§ **Required work**
Go through the records and give each one again exactly.

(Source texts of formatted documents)

----------------

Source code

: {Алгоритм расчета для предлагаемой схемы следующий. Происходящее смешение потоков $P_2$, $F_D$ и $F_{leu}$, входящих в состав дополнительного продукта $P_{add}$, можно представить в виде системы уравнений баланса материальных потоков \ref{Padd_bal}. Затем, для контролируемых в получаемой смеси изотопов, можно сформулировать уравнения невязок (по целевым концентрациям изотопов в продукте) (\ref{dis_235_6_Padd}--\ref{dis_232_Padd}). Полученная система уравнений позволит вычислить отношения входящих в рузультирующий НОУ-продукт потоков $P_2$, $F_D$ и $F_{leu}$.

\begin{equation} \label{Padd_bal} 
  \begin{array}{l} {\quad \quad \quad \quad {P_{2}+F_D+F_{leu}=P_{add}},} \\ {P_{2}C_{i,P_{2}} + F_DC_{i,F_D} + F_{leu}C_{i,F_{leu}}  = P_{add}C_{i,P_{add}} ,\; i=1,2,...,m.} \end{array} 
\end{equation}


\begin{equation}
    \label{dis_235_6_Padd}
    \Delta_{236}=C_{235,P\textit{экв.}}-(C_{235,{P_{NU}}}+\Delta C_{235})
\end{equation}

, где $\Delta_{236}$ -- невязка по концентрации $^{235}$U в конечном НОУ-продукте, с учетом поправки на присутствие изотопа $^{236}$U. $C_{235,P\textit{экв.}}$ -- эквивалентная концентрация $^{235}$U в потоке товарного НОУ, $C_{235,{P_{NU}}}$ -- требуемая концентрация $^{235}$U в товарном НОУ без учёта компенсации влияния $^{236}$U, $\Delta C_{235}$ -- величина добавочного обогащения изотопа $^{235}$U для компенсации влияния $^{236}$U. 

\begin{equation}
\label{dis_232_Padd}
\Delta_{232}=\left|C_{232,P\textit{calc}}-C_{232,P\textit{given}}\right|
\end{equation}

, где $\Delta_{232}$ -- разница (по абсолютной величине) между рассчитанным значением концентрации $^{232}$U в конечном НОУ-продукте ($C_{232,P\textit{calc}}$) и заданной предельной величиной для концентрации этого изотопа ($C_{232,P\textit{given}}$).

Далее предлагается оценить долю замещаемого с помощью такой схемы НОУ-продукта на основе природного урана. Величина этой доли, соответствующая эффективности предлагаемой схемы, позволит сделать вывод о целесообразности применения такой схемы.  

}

----------------

§ **Written response**
Source code

: {Алгоритм расчета для предлагаемой схемы следующий. Происходящее смешение потоков $P_2$, $F_D$ и $F_{leu}$, входящих в состав дополнительного продукта $P_{add}$, можно представить в виде системы уравнений баланса материальных потоков \ref{Padd_bal}. Затем, для контролируемых в получаемой смеси изотопов, можно сформулировать уравнения невязок (по целевым концентрациям изотопов в продукте) (\ref{dis_235_6_Padd}--\ref{dis_232_Padd}). Полученная система уравнений позволит вычислить отношения входящих в рузультирующий НОУ-продукт потоков $P_2$, $F_D$ и $F_{leu}$.

\begin{equation} \label{Padd_bal} 
  \begin{array}{l} {\quad \quad \quad \quad {P_{2}+F_D+F_{leu}=P_{add}},} \\ {P_{2}C_{i,P_{2}} + F_DC_{i,F_D} + F_{leu}C_{i,F_{leu}}  = P_{add}C_{i,P_{add}} ,\; i=1,2,...,m.} \end{array} 
\end{equation}


\begin{equation}
    \label{dis_235_6_Padd}
    \Delta_{236}=C_{235,P\textit{экв.}}-(C_{235,{P_{NU}}}+\Delta C_{235})
\end{equation}

, где $\Delta_{236}$ -- невязка по концентрации $^{235}$U в конечном НОУ-продукте, с учетом поправки на присутствие изотопа $^{236}$U. $C_{235,P\textit{экв.}}$ -- эквивалентная концентрация $^{235}$U в потоке товарного НОУ, $C_{235,{P_{NU}}}$ -- требуемая концентрация $^{235}$U в товарном НОУ без учёта компенсации влияния $^{236}$U, $\Delta C_{235}$ -- величина добавочного обогащения изотопа $^{235}$U для компенсации влияния $^{236}$U. 

\begin{equation}
\label{dis_232_Padd}
\Delta_{232}=\left|C_{232,P\textit{calc}}-C_{232,P\textit{given}}\right|
\end{equation}

, где $\Delta_{232}$ -- разница (по абсолютной величине) между рассчитанным значением концентрации $^{232}$U в конечном НОУ-продукте ($C_{232,P\textit{calc}}$) и заданной предельной величиной для концентрации этого изотопа ($C_{232,P\textit{given}}$).

Далее предлагается оценить долю замещаемого с помощью такой схемы НОУ-продукта на основе природного урана. Величина этой доли, соответствующая эффективности предлагаемой схемы, позволит сделать вывод о целесообразности применения такой схемы.  

}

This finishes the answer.